Search code examples
pythonpython-2.7machine-learningnaivebayesdata-science

Naive Bayes Classifier: Only get 30-40% accuracy on iris data set


I'm trying to implement Naive Bayes Classifier in python for the last few days with the iris data set from UCI (http://archive.ics.uci.edu/ml/datasets/Iris). When trying to classify 100 random samples i get only 30-40% accuracy.
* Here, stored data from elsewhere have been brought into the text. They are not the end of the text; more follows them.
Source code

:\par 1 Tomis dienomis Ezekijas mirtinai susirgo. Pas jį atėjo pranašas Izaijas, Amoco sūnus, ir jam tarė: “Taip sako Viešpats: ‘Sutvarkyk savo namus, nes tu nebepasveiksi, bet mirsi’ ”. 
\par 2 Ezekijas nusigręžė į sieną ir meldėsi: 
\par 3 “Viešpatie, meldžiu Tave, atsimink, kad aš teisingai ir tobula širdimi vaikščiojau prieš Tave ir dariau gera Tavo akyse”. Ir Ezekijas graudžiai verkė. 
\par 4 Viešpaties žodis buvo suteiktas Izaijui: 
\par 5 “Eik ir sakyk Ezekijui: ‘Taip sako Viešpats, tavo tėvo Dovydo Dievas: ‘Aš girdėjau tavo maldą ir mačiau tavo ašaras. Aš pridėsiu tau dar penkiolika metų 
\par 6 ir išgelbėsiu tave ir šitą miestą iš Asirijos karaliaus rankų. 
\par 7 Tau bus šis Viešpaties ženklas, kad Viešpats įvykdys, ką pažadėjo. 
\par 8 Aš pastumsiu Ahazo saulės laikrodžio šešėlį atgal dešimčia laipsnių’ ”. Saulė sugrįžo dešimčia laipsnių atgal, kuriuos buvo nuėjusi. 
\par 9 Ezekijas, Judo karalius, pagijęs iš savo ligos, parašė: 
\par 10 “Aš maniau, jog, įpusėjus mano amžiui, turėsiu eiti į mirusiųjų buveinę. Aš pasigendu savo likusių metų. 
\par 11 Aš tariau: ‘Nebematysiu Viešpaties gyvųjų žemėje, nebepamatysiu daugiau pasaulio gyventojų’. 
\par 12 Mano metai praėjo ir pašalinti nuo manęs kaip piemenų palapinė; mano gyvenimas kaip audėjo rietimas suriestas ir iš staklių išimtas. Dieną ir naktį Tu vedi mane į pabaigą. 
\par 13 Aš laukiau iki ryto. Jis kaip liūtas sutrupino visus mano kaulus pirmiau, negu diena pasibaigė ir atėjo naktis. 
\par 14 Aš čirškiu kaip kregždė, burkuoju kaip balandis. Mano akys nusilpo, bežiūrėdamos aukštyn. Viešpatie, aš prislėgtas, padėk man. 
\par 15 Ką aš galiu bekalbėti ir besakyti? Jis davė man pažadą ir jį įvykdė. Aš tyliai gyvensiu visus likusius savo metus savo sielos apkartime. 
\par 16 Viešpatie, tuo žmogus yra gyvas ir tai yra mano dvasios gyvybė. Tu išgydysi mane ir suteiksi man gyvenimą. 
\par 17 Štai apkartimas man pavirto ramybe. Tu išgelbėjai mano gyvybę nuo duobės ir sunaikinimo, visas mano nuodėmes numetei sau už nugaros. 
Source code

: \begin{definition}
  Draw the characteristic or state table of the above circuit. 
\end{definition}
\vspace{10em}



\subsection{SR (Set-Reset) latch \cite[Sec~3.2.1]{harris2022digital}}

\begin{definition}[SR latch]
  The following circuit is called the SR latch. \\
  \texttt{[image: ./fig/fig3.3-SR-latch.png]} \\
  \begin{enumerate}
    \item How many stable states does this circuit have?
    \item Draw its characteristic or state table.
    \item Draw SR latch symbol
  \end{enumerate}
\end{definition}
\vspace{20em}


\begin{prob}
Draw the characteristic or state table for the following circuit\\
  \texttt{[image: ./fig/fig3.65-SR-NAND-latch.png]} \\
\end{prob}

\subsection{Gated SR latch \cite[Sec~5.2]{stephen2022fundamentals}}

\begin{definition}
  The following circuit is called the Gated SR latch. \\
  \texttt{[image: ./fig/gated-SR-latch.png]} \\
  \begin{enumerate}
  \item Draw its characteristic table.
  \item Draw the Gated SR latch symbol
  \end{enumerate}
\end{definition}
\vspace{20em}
I think my probability function is right because I tested it with the example from wikipedia (https://en.wikipedia.org/wiki/Naive_Bayes_classifier#Examples)

Now here's what I do:

  • I load the data
  • I divide the data into 3 classes
  • I calculate the mean and variance for each class

Then for 100 random samples I:

  • calculate the probability for each feature to belong to a class
  • Calculate the posterior numerator by multiplying each probability for that class

  • Store the values in a list and get the index of the highest value

  • compare the highest value index to the real index (Check if prediction is right)

And somehow I only get 30-40%, am I doing something wrong?

If you want to see the code, it's here: http://pastebin.com/sUYm97qi


Solution

  • LOL -- you wrote very concise/clean code so I was very confused until I saw the very end.

    You were comparing classes[max_index], the class name of the prediction with y[max_index], the max index-th instance label value.

    Try changing your code to

    if(classes[max_index] == y[q]):
        corr += 1
    

    You should get around 96%